What the exercise asks: Print the lines below exactly, beginning with the one that contains "[ 6 ] John Carmack" and stopping after the last line.

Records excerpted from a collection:
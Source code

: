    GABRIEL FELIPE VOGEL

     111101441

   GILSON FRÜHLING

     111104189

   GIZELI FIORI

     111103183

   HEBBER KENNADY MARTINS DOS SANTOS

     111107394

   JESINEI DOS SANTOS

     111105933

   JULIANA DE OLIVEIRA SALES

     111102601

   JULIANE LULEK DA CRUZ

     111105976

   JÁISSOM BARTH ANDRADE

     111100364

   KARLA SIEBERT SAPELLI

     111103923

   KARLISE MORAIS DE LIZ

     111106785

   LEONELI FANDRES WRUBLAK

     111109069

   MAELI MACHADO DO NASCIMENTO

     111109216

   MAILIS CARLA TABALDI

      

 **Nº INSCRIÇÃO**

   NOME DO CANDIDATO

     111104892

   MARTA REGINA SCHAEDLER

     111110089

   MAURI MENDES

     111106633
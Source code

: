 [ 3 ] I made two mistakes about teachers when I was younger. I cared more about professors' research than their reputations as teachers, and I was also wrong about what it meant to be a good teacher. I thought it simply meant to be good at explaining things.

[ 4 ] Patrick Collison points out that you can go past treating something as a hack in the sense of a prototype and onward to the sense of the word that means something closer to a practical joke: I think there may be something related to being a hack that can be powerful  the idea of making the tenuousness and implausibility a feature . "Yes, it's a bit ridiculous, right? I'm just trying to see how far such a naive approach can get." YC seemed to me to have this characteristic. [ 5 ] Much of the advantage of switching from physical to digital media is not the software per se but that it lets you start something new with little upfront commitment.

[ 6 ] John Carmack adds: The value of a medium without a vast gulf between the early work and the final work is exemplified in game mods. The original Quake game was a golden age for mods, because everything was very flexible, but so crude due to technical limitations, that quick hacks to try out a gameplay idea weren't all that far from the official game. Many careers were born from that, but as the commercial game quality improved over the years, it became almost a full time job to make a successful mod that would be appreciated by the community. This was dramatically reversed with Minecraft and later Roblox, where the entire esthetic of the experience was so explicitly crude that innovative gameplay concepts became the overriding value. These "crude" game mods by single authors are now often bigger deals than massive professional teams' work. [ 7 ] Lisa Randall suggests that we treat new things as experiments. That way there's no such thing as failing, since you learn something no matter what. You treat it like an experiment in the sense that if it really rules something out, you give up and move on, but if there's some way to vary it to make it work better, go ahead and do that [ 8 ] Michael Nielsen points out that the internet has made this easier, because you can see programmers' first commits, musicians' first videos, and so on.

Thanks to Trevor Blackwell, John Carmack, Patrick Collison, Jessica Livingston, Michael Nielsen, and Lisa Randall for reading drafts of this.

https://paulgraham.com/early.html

Problem solution:
[ 6 ] John Carmack adds: The value of a medium without a vast gulf between the early work and the final work is exemplified in game mods. The original Quake game was a golden age for mods, because everything was very flexible, but so crude due to technical limitations, that quick hacks to try out a gameplay idea weren't all that far from the official game. Many careers were born from that, but as the commercial game quality improved over the years, it became almost a full time job to make a successful mod that would be appreciated by the community. This was dramatically reversed with Minecraft and later Roblox, where the entire esthetic of the experience was so explicitly crude that innovative gameplay concepts became the overriding value. These "crude" game mods by single authors are now often bigger deals than massive professional teams' work. [ 7 ] Lisa Randall suggests that we treat new things as experiments. That way there's no such thing as failing, since you learn something no matter what. You treat it like an experiment in the sense that if it really rules something out, you give up and move on, but if there's some way to vary it to make it work better, go ahead and do that [ 8 ] Michael Nielsen points out that the internet has made this easier, because you can see programmers' first commits, musicians' first videos, and so on.

Thanks to Trevor Blackwell, John Carmack, Patrick Collison, Jessica Livingston, Michael Nielsen, and Lisa Randall for reading drafts of this.

https://paulgraham.com/early.html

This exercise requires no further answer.